According to a survey done in 2008 by Scholastic, 48% of parents reported reading to their child when the child was less than 1 year old. That's honestly, more than I thought. Good job parents! Once the child hit 2, the percentage went up 17%, and then once they turned 3 the percentage was at 80%! Hey, I was still impressed by the number. Yes, of course, I wish it would say 100% but unfortunately, that's unrealistic.


The benefits for newborn age is mostly for bonding. But, it soon leads to exploration and learning. That's where the fun begins. Books can be fun to look at, listen to, and of course touch. The more things a baby touches, the less is scary later on.

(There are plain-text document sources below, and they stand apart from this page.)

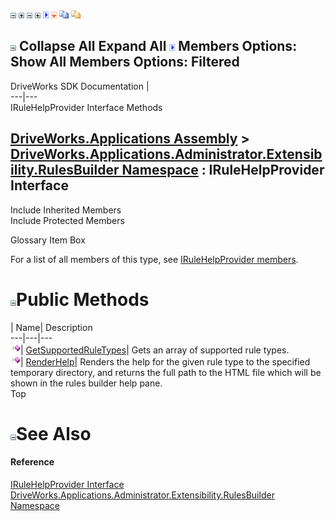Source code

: ![](dotnetimages/collapse.gif) ![](dotnetimages/expand.gif) ![](dotnetimages/collapse.gif) ![](dotnetimages/expand.gif) ![](dotnetimages/drpdown.gif) ![](dotnetimages/drpdown_orange.gif) ![](dotnetimages/copycode.gif) ![](dotnetimages/copycodeHighlight.gif)

![](dotnetimages/collapse.gif) Collapse All Expand All ![](dotnetimages/drpdown.gif) Members Options: Show All  Members Options: Filtered   
---  
DriveWorks SDK Documentation  |   
---|---  
IRuleHelpProvider Interface Methods   
  
[DriveWorks.Applications Assembly](topic13.md) > [DriveWorks.Applications.Administrator.Extensibility.RulesBuilder Namespace](topic1581.md) : IRuleHelpProvider Interface  
---  
  
Include Inherited Members    
Include Protected Members    


Glossary Item Box

For a list of all members of this type, see [IRuleHelpProvider members](topic1584.md).

# ![](dotnetimages/collapse.gif)Public Methods

| Name| Description  
---|---|---  
![ Method](dotnetimages/Method.gif)| [GetSupportedRuleTypes](topic1588.md)| Gets an array of supported rule types.   
![ Method](dotnetimages/Method.gif)| [RenderHelp](topic1589.md)| Renders the help for the given rule type to the specified temporary directory, and returns the full path to the HTML file which will be shown in the rules builder help pane.   
Top

# ![](dotnetimages/collapse.gif)See Also

#### Reference

[IRuleHelpProvider Interface](topic1583.md)   
[DriveWorks.Applications.Administrator.Extensibility.RulesBuilder Namespace](topic1581.md)


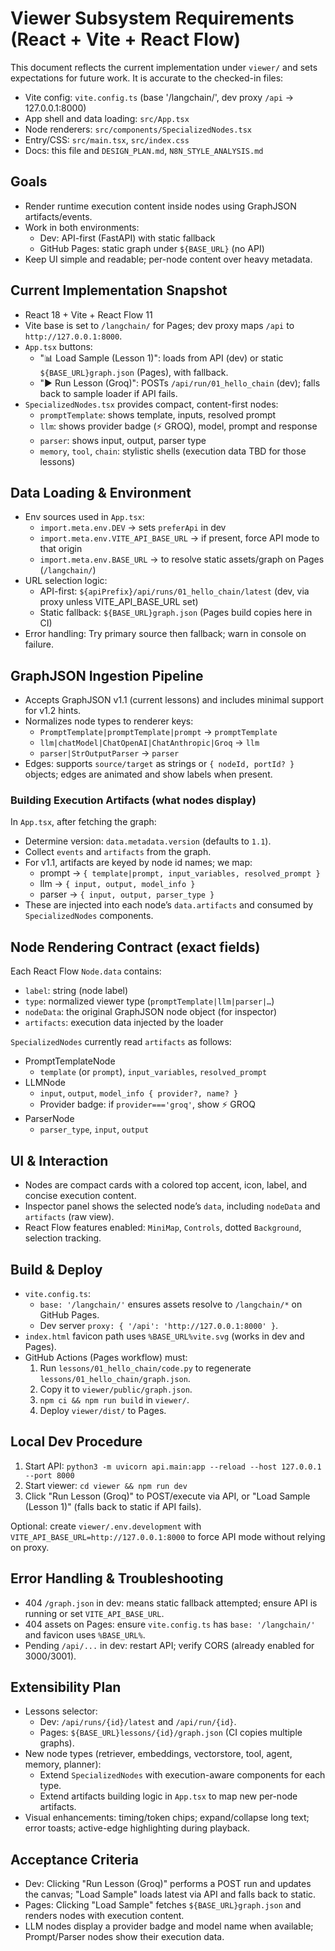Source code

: # Viewer Subsystem Requirements (React + Vite + React Flow)

This document reflects the current implementation under `viewer/` and sets expectations for future work. It is accurate to the checked-in files:
- Vite config: `vite.config.ts` (base '/langchain/', dev proxy `/api` → 127.0.0.1:8000)
- App shell and data loading: `src/App.tsx`
- Node renderers: `src/components/SpecializedNodes.tsx`
- Entry/CSS: `src/main.tsx`, `src/index.css`
- Docs: this file and `DESIGN_PLAN.md`, `N8N_STYLE_ANALYSIS.md`

## Goals
- Render runtime execution content inside nodes using GraphJSON artifacts/events.
- Work in both environments:
  - Dev: API-first (FastAPI) with static fallback
  - GitHub Pages: static graph under `${BASE_URL}` (no API)
- Keep UI simple and readable; per-node content over heavy metadata.

## Current Implementation Snapshot
- React 18 + Vite + React Flow 11
- Vite base is set to `/langchain/` for Pages; dev proxy maps `/api` to `http://127.0.0.1:8000`.
- `App.tsx` buttons:
  - "📊 Load Sample (Lesson 1)": loads from API (dev) or static `${BASE_URL}graph.json` (Pages), with fallback.
  - "▶️ Run Lesson (Groq)": POSTs `/api/run/01_hello_chain` (dev); falls back to sample loader if API fails.
- `SpecializedNodes.tsx` provides compact, content-first nodes:
  - `promptTemplate`: shows template, inputs, resolved prompt
  - `llm`: shows provider badge (⚡ GROQ), model, prompt and response
  - `parser`: shows input, output, parser type
  - `memory`, `tool`, `chain`: stylistic shells (execution data TBD for those lessons)

## Data Loading & Environment
- Env sources used in `App.tsx`:
  - `import.meta.env.DEV` → sets `preferApi` in dev
  - `import.meta.env.VITE_API_BASE_URL` → if present, force API mode to that origin
  - `import.meta.env.BASE_URL` → to resolve static assets/graph on Pages (`/langchain/`)
- URL selection logic:
  - API-first: `${apiPrefix}/api/runs/01_hello_chain/latest` (dev, via proxy unless VITE_API_BASE_URL set)
  - Static fallback: `${BASE_URL}graph.json` (Pages build copies here in CI)
- Error handling: Try primary source then fallback; warn in console on failure.

## GraphJSON Ingestion Pipeline
- Accepts GraphJSON v1.1 (current lessons) and includes minimal support for v1.2 hints.
- Normalizes node types to renderer keys:
  - `PromptTemplate|promptTemplate|prompt` → `promptTemplate`
  - `llm|chatModel|ChatOpenAI|ChatAnthropic|Groq` → `llm`
  - `parser|StrOutputParser` → `parser`
- Edges: supports `source/target` as strings or `{ nodeId, portId? }` objects; edges are animated and show labels when present.

### Building Execution Artifacts (what nodes display)
In `App.tsx`, after fetching the graph:
- Determine version: `data.metadata.version` (defaults to `1.1`).
- Collect `events` and `artifacts` from the graph.
- For v1.1, artifacts are keyed by node id names; we map:
  - prompt → `{ template|prompt, input_variables, resolved_prompt }`
  - llm → `{ input, output, model_info }`
  - parser → `{ input, output, parser_type }`
- These are injected into each node’s `data.artifacts` and consumed by `SpecializedNodes` components.

## Node Rendering Contract (exact fields)
Each React Flow `Node.data` contains:
- `label`: string (node label)
- `type`: normalized viewer type (`promptTemplate|llm|parser|…`)
- `nodeData`: the original GraphJSON node object (for inspector)
- `artifacts`: execution data injected by the loader

`SpecializedNodes` currently read `artifacts` as follows:
- PromptTemplateNode
  - `template` (or `prompt`), `input_variables`, `resolved_prompt`
- LLMNode
  - `input`, `output`, `model_info { provider?, name? }`
  - Provider badge: if `provider==='groq'`, show ⚡ GROQ
- ParserNode
  - `parser_type`, `input`, `output`

## UI & Interaction
- Nodes are compact cards with a colored top accent, icon, label, and concise execution content.
- Inspector panel shows the selected node’s `data`, including `nodeData` and `artifacts` (raw view).
- React Flow features enabled: `MiniMap`, `Controls`, dotted `Background`, selection tracking.

## Build & Deploy
- `vite.config.ts`:
  - `base: '/langchain/'` ensures assets resolve to `/langchain/*` on GitHub Pages.
  - Dev server `proxy: { '/api': 'http://127.0.0.1:8000' }`.
- `index.html` favicon path uses `%BASE_URL%vite.svg` (works in dev and Pages).
- GitHub Actions (Pages workflow) must:
  1) Run `lessons/01_hello_chain/code.py` to regenerate `lessons/01_hello_chain/graph.json`.
  2) Copy it to `viewer/public/graph.json`.
  3) `npm ci && npm run build` in `viewer/`.
  4) Deploy `viewer/dist/` to Pages.

## Local Dev Procedure
1) Start API: `python3 -m uvicorn api.main:app --reload --host 127.0.0.1 --port 8000`
2) Start viewer: `cd viewer && npm run dev`
3) Click "Run Lesson (Groq)" to POST/execute via API, or "Load Sample (Lesson 1)" (falls back to static if API fails).

Optional: create `viewer/.env.development` with `VITE_API_BASE_URL=http://127.0.0.1:8000` to force API mode without relying on proxy.

## Error Handling & Troubleshooting
- 404 `/graph.json` in dev: means static fallback attempted; ensure API is running or set `VITE_API_BASE_URL`.
- 404 assets on Pages: ensure `vite.config.ts` has `base: '/langchain/'` and favicon uses `%BASE_URL%`.
- Pending `/api/...` in dev: restart API; verify CORS (already enabled for 3000/3001).

## Extensibility Plan
- Lessons selector:
  - Dev: `/api/runs/{id}/latest` and `/api/run/{id}`.
  - Pages: `${BASE_URL}lessons/{id}/graph.json` (CI copies multiple graphs).
- New node types (retriever, embeddings, vectorstore, tool, agent, memory, planner):
  - Extend `SpecializedNodes` with execution-aware components for each type.
  - Extend artifacts building logic in `App.tsx` to map new per-node artifacts.
- Visual enhancements: timing/token chips; expand/collapse long text; error toasts; active-edge highlighting during playback.

## Acceptance Criteria
- Dev: Clicking "Run Lesson (Groq)" performs a POST run and updates the canvas; "Load Sample" loads latest via API and falls back to static.
- Pages: Clicking "Load Sample" fetches `${BASE_URL}graph.json` and renders nodes with execution content.
- LLM nodes display a provider badge and model name when available; Prompt/Parser nodes show their execution data.
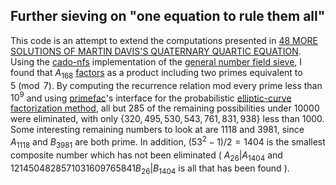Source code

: ## Further sieving on "one equation to rule them all"
This code is an attempt to extend the computations presented in [48 MORE SOLUTIONS OF MARTIN DAVIS'S QUATERNARY QUARTIC EQUATION](https://www.jstor.org/stable/2153381). Using the [cado-nfs](https://gitlab.inria.fr/cado-nfs/cado-nfs) implementation of the [general number field sieve](https://en.wikipedia.org/wiki/General_number_field_sieve), I found that $A_{168}$ [factors](http://factordb.com/index.php?query=9528778331546509263788136187634193963092971274019101645251866033831985993967119289412141445999804608015425212446569171105752571905679068407670323075626717053055517302730715294912767547558222369434104641) as a product including two primes equivalent to $5 \pmod 7$. By computing the recurrence relation mod every prime less than $10^9$ and using [primefac](https://pypi.org/project/primefac/)'s interface for the probabilistic [elliptic-curve factorization method](https://en.wikipedia.org/wiki/Lenstra_elliptic-curve_factorization), all but $285$ of the remaining possibilities under $10000$ were eliminated, with only $\{320,495,530,543,761,831,938\}$ less than $1000$. Some interesting remaining numbers to look at are $1118$ and $3981$, since $A_{1118}$ and $B_{3981}$ are both prime. In addition, $(53^2-1)/2=1404$ is the smallest composite number which has not been eliminated ( $A_{26}|A_{1404}$ and $1214504828571031609765841B_{26}|B_{1404}$ is all that has been found ).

It also helps with their vocabulary, even when they can't talk yet. Babbling at a young age is a great sign of how much you communicate with your child. Reading opens us and them to words we might not often say in our everyday lives. Giving them more room to grow.


Arik still can't talk (he's only 6 months after all), but he sure does like trying! Especially in the mornings, he's all about life when he first wakes up. We have the same morning routine every day, and he enjoys it - especially feeding the animals part.


For being so young, he has a pretty big bookshelf if I say so myself. We get a new book at least once a month, thanks to Dolly Parton's Imagination Library! Though I typically buy a book, and a friend and I also have our own "book club" if you will where we send each other's children a new book every month. So, as you can imagine it'll continue to grow vastly with time!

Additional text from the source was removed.